Ten games after Florida junior quarterback Tim Tebow stood teary-eyed and distraught following a one-point upset loss to Ole Miss on Sept. 27, apologized to Gator fans and made a promise that no player in the country would play harder or push a team harder than he and that no team would play harder than the Gators for the remainder of the season, Tebow made good on his word.
Aided by a stellar performance by the Gators' defense — which held Heisman Trophy winner Sam Bradford to 26-of-41 for 256 yards and two interceptions — Tebow led the Gators to a 24-14 victory over Oklahoma in the BCS national title game in front of 78,468 at Dolphin Stadium.
"We knew we were going to have to fight for four quarters," Tebow said. "We didn't execute, including myself, the way we wanted to all the time. But my teammates came out, and they battled for four quarters. I'm so proud of them. This is a dream come true."
The Gators (13-1) won their second BCS national title in three seasons and third national title overall.
This is the second championship under coach Urban Meyer, now in his fourth season.
"I think the fans got one of the greatest college football games that ever occurred, at least in the BCS games," Meyer said. "This is a great opportunity for me to thank my team and tell them that's one of the best teams I've ever had the opportunity to be around. I love them. I'm proud of them, and they are national champs."
Tebow, the 2007 Heisman Trophy winner still miffed about finishing third in this year's voting, had 23 carries for 107 yards and was named the game's Most Valuable Offensive Player.
"Tebow stood up in the locker room at halftime and said something inspirational," sophomore safety Major Wright said. "We knew we were going to win after that because Tebow's a man of his word."
Tebow's defense bailed him out of uncharacteristic mistakes and held the game in check while the Gators battled an Oklahoma defense that played much better than most anticipated. Then he did what he has done over and over since making that now-famous promise: come through in the clutch.
Holding precariously to a 17-14 lead, Tebow led the Gators on an 11-play, 76-yard drive over 6:52 and ended with a 4-yard jump pass to David Nelson with 3:07 left.
"Coach Meyer told me, 'Go out there and win this game for us,' " Nelson said.
In the weeks leading up to the game, much of the talk was about the two prolific offenses. But two days before the game, Florida linebacker Brandon Spikes said the analysts had it wrong. Defense, Spikes said, wins championships.
Spikes was right.
In a game featuring two of the nation's top three scoring offenses, it was the first scoreless opening quarter in a BCS title game since the inaugural one between Tennessee and Florida State in 1999. At halftime, the score was tied at 7 — the first BCS title game to be tied at the half — and defense was the major story line. Oklahoma (12-2), which had scored at least 21 first-half points in every game this season, drove the ball inside the Gators 10 three times but scored just once.

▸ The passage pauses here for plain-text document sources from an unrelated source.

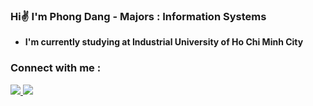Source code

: ### **Hi✌️ I'm Phong Dang - Majors : Information Systems**
- **I'm currently studying at Industrial University of Ho Chi Minh City**

### **Connect with me :**
<a href="https://www.facebook.com/phonggdangg/" target="_blank"><img src="https://img.icons8.com/bubbles/50/000000/facebook-new.png"/>
<a href="http://www.linkedin.com/in/phonggdangg"><img src="https://img.icons8.com/bubbles/50/000000/linkedin.png"/>



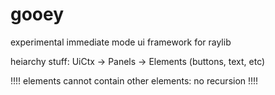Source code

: # gooey
experimental immediate mode ui framework for raylib

heiarchy stuff:
UiCtx -> Panels -> Elements (buttons, text, etc)

!!!! elements cannot contain other elements: no recursion !!!!
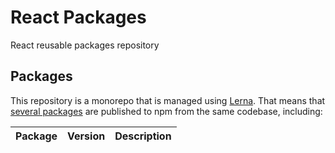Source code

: # React Packages

React reusable packages repository

## Packages

This repository is a monorepo that is managed using [Lerna](https://github.com/lerna/lerna).
That means that [several packages](/packages) are published to npm from the same codebase, including:

| Package | Version | Description |
| ------- | ------- | ----------- |

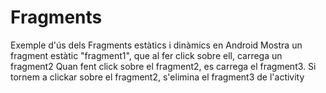 # Fragments
Exemple d'ús dels Fragments estàtics i dinàmics en Android
Mostra un fragment estàtic "fragment1", que al fer click sobre ell, carrega un fragment2
Quan fent click sobre el fragment2, es carrega el fragment3. Si tornem a clickar sobre el fragment2, s'elimina el fragment3 de l'activity
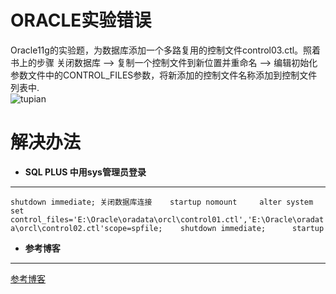 # ORACLE实验错误
Oracle11g的实验题，为数据库添加一个多路复用的控制文件control03.ctl。照着书上的步骤 关闭数据库 –> 复制一个控制文件到新位置并重命名 –> 编辑初始化参数文件中的CONTROL_FILES参数，将新添加的控制文件名称添加到控制文件列表中.   
![tupian](http://otcegvh8q.bkt.clouddn.com/201710301207.png)

# 解决办法
* **SQL PLUS 中用sys管理员登录**     
***
`
shutdown immediate; 关闭数据库连接   
startup nomount    
alter system set     control_files='E:\Oracle\oradata\orcl\control01.ctl','E:\Oracle\oradata\orcl\control02.ctl'scope=spfile;   
shutdown immediate;     
startup     
`
* **参考博客**   
***
[参考博客](https://blog.csdn.net/qq_34400232/article/details/78391925)
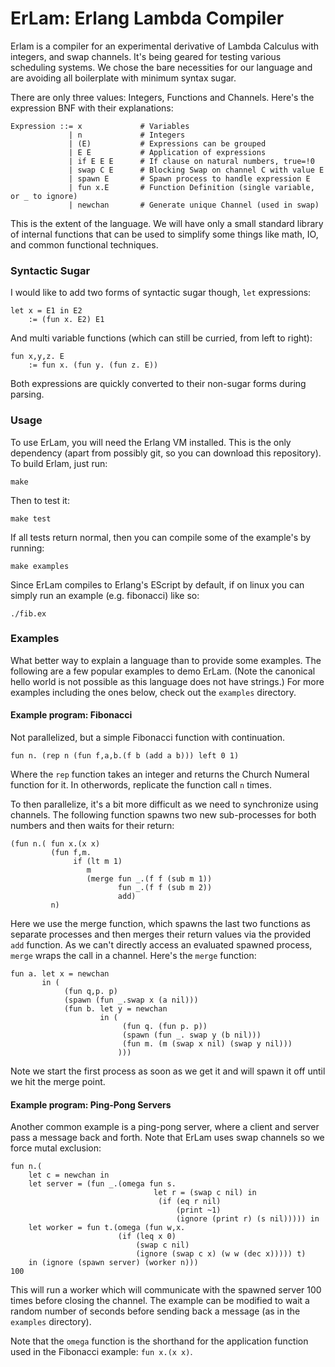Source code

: # ErLam: Erlang Lambda Compiler

Erlam is a compiler for an experimental derivative of Lambda Calculus with 
integers, and swap channels. It's being geared for testing various scheduling 
systems. We chose the bare necessities for our language and are avoiding all 
boilerplate with minimum syntax sugar.

There are only three values: Integers, Functions and Channels. Here's the 
expression BNF with their explanations:

    Expression ::= x             # Variables
                 | n             # Integers
                 | (E)           # Expressions can be grouped
                 | E E           # Application of expressions
                 | if E E E      # If clause on natural numbers, true=!0
                 | swap C E      # Blocking Swap on channel C with value E
                 | spawn E       # Spawn process to handle expression E
                 | fun x.E       # Function Definition (single variable, or _ to ignore)
                 | newchan       # Generate unique Channel (used in swap)

This is the extent of the language. We will have only a small standard library 
of internal functions that can be used to simplify some things like math, IO,
and common functional techniques.

### Syntactic Sugar

I would like to add two forms of syntactic sugar though, `let` expressions:

    let x = E1 in E2
        := (fun x. E2) E1

And multi variable functions (which can still be curried, from left to right):
    
    fun x,y,z. E
        := fun x. (fun y. (fun z. E))

Both expressions are quickly converted to their non-sugar forms during parsing.


### Usage

To use ErLam, you will need the Erlang VM installed. This is the only 
dependency (apart from possibly git, so you can download this repository). To 
build Erlam, just run:
    
    make

Then to test it:

    make test

If all tests return normal, then you can compile some of the example's by 
running:

    make examples

Since ErLam compiles to Erlang's EScript by default, if on linux you can simply
run an example (e.g. fibonacci) like so:

    ./fib.ex


### Examples

What better way to explain a language than to provide some examples. The 
following are a few popular examples to demo ErLam. (Note the canonical hello
world is not possible as this language does not have strings.) For more examples
including the ones below, check out the `examples` directory.

#### Example program: Fibonacci

Not parallelized, but a simple Fibonacci function with continuation.

    fun n. (rep n (fun f,a,b.(f b (add a b))) left 0 1)

Where the `rep` function takes an integer and returns the Church Numeral 
function for it. In otherwords, replicate the function call `n` times.

To then parallelize, it's a bit more difficult as we need to synchronize using 
channels. The following function spawns two new sub-processes for both numbers
and then waits for their return:

    (fun n.( fun x.(x x)
             (fun f,m. 
                  if (lt m 1) 
                     m
                     (merge fun _.(f f (sub m 1))
                            fun _.(f f (sub m 2))
                            add)
             n)

Here we use the merge function, which spawns the last two functions as separate
processes and then merges their return values via the provided `add` function.
As we can't directly access an evaluated spawned process, `merge` wraps the call 
in a channel. Here's the `merge` function:

    fun a. let x = newchan 
           in (
                (fun q,p. p)
                (spawn (fun _.swap x (a nil)))
                (fun b. let y = newchan 
                        in (
                             (fun q. (fun p. p)) 
                             (spawn (fun _. swap y (b nil)))
                             (fun m. (m (swap x nil) (swap y nil)))
                            )))

Note we start the first process as soon as we get it and will spawn it off until
we hit the merge point.
       

#### Example program: Ping-Pong Servers

Another common example is a ping-pong server, where a client and server pass
a message back and forth. Note that ErLam uses swap channels so we force mutal
exclusion:

    fun n.(
        let c = newchan in
        let server = (fun _.(omega fun s. 
                                    let r = (swap c nil) in
                                     (if (eq r nil) 
                                         (print ~1) 
                                         (ignore (print r) (s nil))))) in
        let worker = fun t.(omega (fun w,x.
                            (if (leq x 0)
                                (swap c nil) 
                                (ignore (swap c x) (w w (dec x))))) t)
        in (ignore (spawn server) (worker n)))
    100

This will run a worker which will communicate with the spawned server 100 times 
before closing the channel. The example can be modified to wait a random number 
of seconds before sending back a message (as in the `examples` directory).

Note that the `omega` function is the shorthand for the application function 
used in the Fibonacci example: `fun x.(x x)`.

"They have a great defense, but we squandered some scoring opportunities," Bradford said.
Tebow threw two interceptions, yet his defense bailed him out both times.
Florida took a 14-7 lead on its second possession of the second half — a 2-yard run by receiver/running back Percy Harvin with 4:21 left in third. Oklahoma had an opportunity to score soon after, but Carlos Dunlap blocked the field goal of Oklahoma's Jimmy Stevens with 1:13 left.
With Florida leading 17-14 following a 27-yard field goal by Jonathan Phillips, the Gators' defense again came up strong. Bradford's pass to Juaquin Iglesias was intercepted by Ahmad Black — his seventh of the season.
"In the offseason, we told the defense if they could get better and learn to make stops, we could win a championship," Harvin said. "And they did tonight."